Perroni’s petition requests access to copies of the L.A.S.D’s computer program records, including files on Wood’s death. It also calls for documents obtained by author Suzanne Finstad for her 2001 best-selling book Natasha: The Biography of Natalie Wood, which shed a spotlight on the actress’s death and the two-week police investigation that followed.
Wood, who drowned off the coast of Catalina Island on Nov. 29, 1981, was only 43 years old when she tragically died. Although investigators officially ruled her cause of death as “accidental drowning” at the time, nearly three decades since her death many people continue to question this cause of death. Finstad, like many others, has asserted that she believes Richard Wagner, Wood’s husband at the time, played a main role in the fall that killed Natalie Wood.
The Los Angeles County Sherriff’s Department officially reopened the case into Wood’s death in 2011. Since the LASD officially reopened the case in 2011, more than 100 people came forward with claims of having information about the case. Police have also managed to identify two new witnesses and piece together a cohesive timeline, since revisiting the case.

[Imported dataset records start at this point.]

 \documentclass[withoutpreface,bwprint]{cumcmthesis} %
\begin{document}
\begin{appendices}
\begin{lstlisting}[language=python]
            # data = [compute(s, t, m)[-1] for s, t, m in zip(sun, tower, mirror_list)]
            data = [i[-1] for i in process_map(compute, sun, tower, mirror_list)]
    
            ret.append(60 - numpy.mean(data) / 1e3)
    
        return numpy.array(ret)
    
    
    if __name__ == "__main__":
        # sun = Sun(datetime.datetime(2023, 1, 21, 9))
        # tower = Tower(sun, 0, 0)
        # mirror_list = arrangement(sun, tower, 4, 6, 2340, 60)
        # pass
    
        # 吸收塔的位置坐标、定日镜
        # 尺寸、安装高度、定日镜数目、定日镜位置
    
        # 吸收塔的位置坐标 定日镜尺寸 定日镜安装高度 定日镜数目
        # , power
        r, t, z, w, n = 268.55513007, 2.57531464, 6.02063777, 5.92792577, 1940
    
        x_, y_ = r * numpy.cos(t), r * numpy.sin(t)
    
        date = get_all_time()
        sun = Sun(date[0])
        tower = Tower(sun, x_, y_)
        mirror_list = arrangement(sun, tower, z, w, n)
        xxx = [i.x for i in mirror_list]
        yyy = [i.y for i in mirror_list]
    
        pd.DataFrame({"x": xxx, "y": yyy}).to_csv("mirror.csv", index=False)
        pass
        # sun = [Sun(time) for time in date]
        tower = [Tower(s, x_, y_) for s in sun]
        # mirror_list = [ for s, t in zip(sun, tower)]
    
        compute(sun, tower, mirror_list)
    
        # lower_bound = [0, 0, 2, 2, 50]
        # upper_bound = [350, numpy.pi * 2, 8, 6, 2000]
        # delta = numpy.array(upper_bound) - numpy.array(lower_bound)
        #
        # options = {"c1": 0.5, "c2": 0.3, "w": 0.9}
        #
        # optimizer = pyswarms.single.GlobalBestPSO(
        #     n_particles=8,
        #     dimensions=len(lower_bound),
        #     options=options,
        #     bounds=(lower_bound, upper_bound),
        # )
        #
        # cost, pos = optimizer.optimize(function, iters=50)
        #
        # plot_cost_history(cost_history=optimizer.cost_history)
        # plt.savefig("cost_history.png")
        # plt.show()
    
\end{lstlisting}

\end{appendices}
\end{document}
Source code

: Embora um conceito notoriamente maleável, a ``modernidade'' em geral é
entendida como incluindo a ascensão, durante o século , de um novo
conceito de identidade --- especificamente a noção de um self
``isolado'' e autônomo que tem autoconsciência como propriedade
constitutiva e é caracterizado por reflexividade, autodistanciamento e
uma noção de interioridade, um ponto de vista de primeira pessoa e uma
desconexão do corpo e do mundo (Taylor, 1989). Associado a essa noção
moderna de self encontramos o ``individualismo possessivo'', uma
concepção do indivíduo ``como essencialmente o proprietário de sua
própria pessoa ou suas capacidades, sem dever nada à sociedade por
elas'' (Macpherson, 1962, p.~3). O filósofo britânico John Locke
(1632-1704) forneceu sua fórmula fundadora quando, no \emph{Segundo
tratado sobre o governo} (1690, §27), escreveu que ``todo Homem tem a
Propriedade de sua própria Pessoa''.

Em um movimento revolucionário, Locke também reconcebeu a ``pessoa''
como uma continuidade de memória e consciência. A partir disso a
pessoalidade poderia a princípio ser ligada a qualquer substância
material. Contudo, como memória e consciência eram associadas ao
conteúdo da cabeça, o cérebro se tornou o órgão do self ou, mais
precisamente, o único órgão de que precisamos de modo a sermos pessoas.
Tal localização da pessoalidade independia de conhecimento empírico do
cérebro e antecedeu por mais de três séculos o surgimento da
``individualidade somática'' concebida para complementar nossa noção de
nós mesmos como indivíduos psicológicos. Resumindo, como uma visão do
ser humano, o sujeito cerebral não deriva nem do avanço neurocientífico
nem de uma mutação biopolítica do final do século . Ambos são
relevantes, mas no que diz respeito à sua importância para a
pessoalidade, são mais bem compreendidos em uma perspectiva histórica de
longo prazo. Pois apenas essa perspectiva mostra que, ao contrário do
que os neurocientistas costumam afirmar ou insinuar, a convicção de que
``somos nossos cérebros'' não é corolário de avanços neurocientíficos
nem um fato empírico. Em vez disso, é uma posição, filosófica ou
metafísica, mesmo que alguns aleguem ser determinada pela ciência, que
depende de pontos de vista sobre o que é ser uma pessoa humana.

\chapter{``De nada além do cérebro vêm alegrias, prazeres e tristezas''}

During a 2018 press conference, Capt. Christopher Bergner stated that the case continues to be a “suspicious circumstances death.” The LASD also stated that Wagner’s story ” add up to what we’ve found” and that the high-profile actor remains a person of interest.
“As the investigation progressed, we’ve re-created the timeline, and [Wagner] was the last person on the boat with her,” Lt. John Corina said.” “We’re closer to understanding what happened.”